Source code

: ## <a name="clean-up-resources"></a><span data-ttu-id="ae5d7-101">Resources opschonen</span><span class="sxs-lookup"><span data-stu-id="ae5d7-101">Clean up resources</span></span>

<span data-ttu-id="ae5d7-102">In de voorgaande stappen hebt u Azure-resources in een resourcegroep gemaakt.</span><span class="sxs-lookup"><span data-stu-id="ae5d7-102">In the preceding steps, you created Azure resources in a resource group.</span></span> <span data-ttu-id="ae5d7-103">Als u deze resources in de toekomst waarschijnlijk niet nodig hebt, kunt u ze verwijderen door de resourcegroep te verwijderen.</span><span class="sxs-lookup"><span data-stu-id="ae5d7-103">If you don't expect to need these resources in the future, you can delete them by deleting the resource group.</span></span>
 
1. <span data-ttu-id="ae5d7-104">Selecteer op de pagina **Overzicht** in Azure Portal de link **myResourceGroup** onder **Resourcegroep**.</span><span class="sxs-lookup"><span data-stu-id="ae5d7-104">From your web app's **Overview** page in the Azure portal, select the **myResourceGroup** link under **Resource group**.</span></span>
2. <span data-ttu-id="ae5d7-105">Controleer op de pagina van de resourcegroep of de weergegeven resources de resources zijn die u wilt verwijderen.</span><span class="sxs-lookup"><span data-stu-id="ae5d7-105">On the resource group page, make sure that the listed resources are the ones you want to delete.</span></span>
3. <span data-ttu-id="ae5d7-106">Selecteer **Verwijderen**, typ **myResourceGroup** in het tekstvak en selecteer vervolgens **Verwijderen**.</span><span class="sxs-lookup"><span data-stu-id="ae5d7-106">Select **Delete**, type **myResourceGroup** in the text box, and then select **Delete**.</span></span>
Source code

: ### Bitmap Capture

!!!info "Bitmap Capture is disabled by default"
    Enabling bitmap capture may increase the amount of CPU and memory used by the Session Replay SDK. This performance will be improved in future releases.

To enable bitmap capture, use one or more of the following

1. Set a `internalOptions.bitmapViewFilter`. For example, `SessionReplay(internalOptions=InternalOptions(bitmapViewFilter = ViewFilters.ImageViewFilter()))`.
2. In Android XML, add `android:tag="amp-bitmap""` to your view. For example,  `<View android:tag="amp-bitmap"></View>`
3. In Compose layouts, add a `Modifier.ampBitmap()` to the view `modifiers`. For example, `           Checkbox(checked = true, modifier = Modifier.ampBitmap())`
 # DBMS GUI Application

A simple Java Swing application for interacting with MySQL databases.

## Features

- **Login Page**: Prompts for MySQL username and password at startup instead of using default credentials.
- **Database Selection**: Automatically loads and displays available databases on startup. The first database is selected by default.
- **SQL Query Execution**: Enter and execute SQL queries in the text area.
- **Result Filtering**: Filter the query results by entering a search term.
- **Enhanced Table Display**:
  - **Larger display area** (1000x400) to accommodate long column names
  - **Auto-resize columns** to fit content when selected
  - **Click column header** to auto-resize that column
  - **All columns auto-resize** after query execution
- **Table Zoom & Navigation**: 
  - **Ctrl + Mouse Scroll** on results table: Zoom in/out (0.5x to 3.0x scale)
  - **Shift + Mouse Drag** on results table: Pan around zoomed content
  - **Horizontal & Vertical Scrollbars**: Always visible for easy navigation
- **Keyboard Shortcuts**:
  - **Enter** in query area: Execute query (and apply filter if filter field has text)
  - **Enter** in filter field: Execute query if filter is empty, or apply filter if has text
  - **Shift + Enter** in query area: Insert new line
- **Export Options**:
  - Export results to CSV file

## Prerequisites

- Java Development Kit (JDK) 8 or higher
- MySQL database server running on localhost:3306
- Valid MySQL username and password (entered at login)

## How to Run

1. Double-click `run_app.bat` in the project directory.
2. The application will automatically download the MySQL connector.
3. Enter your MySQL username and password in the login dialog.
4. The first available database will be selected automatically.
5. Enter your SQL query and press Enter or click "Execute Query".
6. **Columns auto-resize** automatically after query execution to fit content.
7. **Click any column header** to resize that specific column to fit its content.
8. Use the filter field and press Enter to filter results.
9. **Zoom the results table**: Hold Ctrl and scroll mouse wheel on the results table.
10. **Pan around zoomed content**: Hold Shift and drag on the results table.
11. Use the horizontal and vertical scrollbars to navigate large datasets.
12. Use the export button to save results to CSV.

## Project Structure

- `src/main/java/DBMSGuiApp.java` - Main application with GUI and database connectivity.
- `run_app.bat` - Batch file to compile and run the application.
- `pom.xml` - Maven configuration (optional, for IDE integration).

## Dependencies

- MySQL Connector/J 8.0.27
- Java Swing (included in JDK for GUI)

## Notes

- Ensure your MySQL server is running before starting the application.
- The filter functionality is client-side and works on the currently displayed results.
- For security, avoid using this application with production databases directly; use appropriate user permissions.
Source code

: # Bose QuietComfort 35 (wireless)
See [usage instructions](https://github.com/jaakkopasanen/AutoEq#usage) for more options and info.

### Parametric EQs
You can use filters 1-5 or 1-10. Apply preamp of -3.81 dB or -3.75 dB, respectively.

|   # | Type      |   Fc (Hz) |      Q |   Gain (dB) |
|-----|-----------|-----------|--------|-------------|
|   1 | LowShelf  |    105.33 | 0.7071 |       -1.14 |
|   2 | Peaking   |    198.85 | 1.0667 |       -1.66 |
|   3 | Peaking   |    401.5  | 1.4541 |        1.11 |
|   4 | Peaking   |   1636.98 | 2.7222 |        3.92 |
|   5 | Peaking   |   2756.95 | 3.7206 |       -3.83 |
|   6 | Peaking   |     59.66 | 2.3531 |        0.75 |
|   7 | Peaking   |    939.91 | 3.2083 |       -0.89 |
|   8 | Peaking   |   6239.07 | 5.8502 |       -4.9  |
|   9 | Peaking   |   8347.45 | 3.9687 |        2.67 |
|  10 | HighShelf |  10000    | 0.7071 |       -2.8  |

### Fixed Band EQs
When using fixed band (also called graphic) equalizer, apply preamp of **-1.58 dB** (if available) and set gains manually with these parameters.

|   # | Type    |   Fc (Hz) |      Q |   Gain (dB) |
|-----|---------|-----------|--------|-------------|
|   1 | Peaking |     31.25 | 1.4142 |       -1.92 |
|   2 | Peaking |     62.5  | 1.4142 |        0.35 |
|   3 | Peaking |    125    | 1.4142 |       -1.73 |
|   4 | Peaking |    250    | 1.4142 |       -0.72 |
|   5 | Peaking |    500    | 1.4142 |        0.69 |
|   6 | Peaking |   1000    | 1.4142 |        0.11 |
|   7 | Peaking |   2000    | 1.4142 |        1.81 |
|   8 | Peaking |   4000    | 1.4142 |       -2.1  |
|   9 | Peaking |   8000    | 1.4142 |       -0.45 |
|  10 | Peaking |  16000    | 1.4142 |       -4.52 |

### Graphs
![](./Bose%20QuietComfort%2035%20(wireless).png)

__________

Required work: In the records, how many lines have the word "running" in them? Only the number is needed.

Solution: 2